» WHAT THE TASK REQUIRES:
With the line containing "Mátyás Paczkó<sup>1,2</sup>, Eörs" as the final line, restate exactly every line of the data below from the first one onward, and copy no pictures.

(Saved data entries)
Content starts

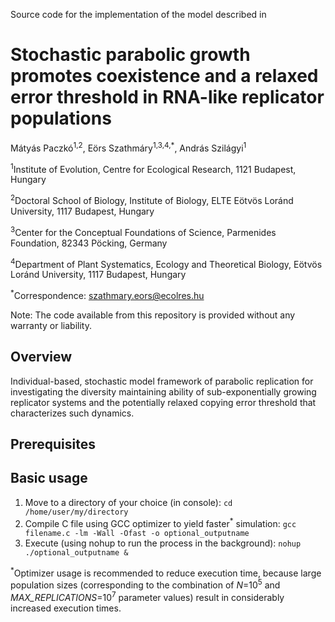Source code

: Source code for the implementation of the model described in

# Stochastic parabolic growth promotes coexistence and a relaxed error threshold in RNA-like replicator populations

Mátyás Paczkó<sup>1,2</sup>, Eörs Szathmáry<sup>1,3,4,*</sup>, András Szilágyi<sup>1</sup>

<sup>1</sup>Institute of Evolution, Centre for Ecological Research, 1121 Budapest, Hungary

<sup>2</sup>Doctoral School of Biology, Institute of Biology, ELTE Eötvös Loránd University, 1117
Budapest, Hungary

<sup>3</sup>Center for the Conceptual Foundations of Science, Parmenides Foundation, 82343 Pöcking,
Germany

<sup>4</sup>Department of Plant Systematics, Ecology and Theoretical Biology, Eötvös Loránd
University, 1117 Budapest, Hungary

<sup>*</sup>Correspondence: szathmary.eors@ecolres.hu

Note: The code available from this repository is provided without any warranty or liability.

## Overview

Individual-based, stochastic model framework of parabolic replication for investigating the diversity maintaining ability of sub-exponentially growing replicator systems and the potentially relaxed copying error threshold that characterizes such dynamics.

## Prerequisites



## Basic usage

1. Move to a directory of your choice (in console): `cd /home/user/my/directory`
2. Compile C file using GCC optimizer to yield faster<sup>*</sup> simulation: `gcc filename.c -lm -Wall -Ofast -o optional_outputname`
3. Execute (using nohup to run the process in the background): `nohup ./optional_outputname &`

<sup>*</sup>Optimizer usage is recommended to reduce execution time, because large population sizes (corresponding to the combination of *N*=10<sup>5</sup> and *MAX_REPLICATIONS*=10<sup>7</sup> parameter values) result in considerably increased execution times.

Content ends

» EXERCISE RESULT:
Source code

: Source code for the implementation of the model described in

# Stochastic parabolic growth promotes coexistence and a relaxed error threshold in RNA-like replicator populations

Mátyás Paczkó<sup>1,2</sup>, Eörs Szathmáry<sup>1,3,4,*</sup>, András Szilágyi<sup>1</sup>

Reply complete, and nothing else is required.